Using advanced imaging techniques, the researchers constructed a series of 3D atlases that are like time-lapsed maps of the brain during its first two weeks after birth, offering an unparalleled look at a critical period of brain development. It’s a powerful tool to understand healthy brain development and neurodevelopmental disorders, the researchers explained.

The study, published today (Oct. 29) in Nature Communications, also detailed how regions of the brain change in volume and explained the shift in density of key cell types within them.

“The resolution of existing brain growth charts is poor, like a blurry photo. We’ve created a brain growth chart at the resolution of individual cells. It’s like a high-definition photo where the details appear sharp and in-focus,” said Yongsoo Kim, professor of neuroscience and experimental therapeutics at Penn State College of Medicine and senior author on the paper.

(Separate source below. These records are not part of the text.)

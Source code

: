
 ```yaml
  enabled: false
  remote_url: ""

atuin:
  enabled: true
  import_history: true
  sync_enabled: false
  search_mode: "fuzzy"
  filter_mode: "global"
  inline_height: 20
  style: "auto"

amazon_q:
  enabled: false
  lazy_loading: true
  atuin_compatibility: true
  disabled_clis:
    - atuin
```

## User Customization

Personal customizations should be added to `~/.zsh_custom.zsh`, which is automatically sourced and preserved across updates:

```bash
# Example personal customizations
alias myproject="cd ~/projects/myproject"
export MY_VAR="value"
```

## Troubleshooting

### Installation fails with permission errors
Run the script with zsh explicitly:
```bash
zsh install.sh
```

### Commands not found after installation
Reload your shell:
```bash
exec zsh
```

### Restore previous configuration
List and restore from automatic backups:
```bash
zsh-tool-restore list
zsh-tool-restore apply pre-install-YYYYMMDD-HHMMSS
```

The mouse brain is a mammalian model for the human brain, with similar brain chemistry and neural circuitry conserved between the two. This early postnatal phase in mice is roughly equivalent to the crucial development period between late pregnancy and early childhood in humans, the researchers explained. Not only does the brain rapidly mature during this window, it’s also when the brain begins to respond and adapt to external stimuli like sight and sound, shaping where the brain expands in volume and how the brain is wired.

“This is also when many neurodevelopmental disorders, like autism spectrum disorder, begin to unfold. These disorders can arise from both genetic and environmental risk factors but if a problem appears during the early postnatal phase, it can spread as brain development continues,” Kim said. “Areas with the most rapid expansion are likely to be the most vulnerable.”

The researchers captured images of the whole mouse brain at every other day from postnatal day four to two weeks to create the high-resolution 3D growth chart. They used serial two photon tomography, an advanced imaging technique that scans the whole brain with microscopic details. This technique allows for researchers to visualize individual cells in their precise location in the brain.

Growth isn’t uniform across the whole brain, according to the researchers. They found that the cerebellum increased in volume the most during the early postnatal period. This is the part of the brain at the back of the head that fine-tunes movement, coordinates balance and is involved in some cognitive functions.

The researchers also studied two specific cell types that play a key role in shaping the circuits that transmit and process information in the brain. They traced how the density of these cell types changed across different regions of the brain to better understand the brain’s normal development trajectory.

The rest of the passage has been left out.